TASK STATEMENT -> Only the lines with "want" in them need to be copied from the listing.

DATA FOR THIS EXERCISE ->

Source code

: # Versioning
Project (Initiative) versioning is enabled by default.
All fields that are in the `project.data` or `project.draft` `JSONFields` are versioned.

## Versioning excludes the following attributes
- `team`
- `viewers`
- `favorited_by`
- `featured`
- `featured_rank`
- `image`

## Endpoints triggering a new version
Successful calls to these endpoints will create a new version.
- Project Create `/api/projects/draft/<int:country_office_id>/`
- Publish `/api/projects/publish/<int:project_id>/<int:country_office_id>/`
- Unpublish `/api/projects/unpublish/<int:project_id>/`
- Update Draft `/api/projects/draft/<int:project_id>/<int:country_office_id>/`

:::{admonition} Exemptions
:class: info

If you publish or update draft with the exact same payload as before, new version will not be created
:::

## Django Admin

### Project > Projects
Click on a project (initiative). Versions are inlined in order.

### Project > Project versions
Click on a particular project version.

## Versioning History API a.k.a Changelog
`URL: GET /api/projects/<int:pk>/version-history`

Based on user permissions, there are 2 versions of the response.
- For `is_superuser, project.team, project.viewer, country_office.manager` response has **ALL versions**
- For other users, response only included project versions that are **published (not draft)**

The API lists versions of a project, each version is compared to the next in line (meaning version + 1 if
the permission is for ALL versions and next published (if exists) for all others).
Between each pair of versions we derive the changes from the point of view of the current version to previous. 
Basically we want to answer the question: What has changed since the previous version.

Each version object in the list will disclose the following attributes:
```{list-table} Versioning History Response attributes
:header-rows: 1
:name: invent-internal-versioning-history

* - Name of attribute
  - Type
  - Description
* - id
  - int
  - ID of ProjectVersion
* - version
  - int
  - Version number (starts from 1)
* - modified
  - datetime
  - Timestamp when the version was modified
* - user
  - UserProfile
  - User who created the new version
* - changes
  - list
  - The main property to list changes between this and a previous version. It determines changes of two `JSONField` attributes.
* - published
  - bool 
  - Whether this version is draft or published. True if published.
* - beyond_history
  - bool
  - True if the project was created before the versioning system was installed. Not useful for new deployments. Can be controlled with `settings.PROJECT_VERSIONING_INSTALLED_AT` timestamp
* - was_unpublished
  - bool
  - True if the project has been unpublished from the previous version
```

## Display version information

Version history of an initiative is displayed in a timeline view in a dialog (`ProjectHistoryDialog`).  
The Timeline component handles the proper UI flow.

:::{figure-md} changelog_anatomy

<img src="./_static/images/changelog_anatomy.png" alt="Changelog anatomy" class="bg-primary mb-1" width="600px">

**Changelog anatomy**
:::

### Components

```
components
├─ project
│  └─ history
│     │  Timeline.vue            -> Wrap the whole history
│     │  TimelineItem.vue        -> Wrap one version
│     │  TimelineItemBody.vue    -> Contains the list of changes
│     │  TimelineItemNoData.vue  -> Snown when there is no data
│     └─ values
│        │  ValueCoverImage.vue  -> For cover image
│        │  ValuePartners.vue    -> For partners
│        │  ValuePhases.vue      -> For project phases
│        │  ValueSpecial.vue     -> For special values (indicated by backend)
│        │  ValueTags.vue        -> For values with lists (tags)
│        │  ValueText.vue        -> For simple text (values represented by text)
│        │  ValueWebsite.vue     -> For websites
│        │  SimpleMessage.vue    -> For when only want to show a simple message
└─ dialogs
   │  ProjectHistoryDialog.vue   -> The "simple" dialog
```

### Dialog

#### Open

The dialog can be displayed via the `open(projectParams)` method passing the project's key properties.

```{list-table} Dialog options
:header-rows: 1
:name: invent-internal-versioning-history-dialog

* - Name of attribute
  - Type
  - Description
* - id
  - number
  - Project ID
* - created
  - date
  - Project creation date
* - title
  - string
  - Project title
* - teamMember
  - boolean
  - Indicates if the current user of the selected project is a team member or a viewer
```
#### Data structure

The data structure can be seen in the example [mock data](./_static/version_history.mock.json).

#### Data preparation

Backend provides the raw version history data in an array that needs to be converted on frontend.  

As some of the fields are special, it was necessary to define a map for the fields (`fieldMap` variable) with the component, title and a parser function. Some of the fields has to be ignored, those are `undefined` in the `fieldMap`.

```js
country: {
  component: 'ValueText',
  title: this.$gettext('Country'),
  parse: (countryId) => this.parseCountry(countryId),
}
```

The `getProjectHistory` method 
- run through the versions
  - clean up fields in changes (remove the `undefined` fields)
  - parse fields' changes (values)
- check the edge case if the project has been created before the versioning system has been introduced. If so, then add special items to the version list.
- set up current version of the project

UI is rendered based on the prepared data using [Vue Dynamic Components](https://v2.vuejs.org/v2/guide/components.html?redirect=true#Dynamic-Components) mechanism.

RESPONSE AREA ->
Basically we want to answer the question: What has changed since the previous version.
│        │  SimpleMessage.vue    -> For when only want to show a simple message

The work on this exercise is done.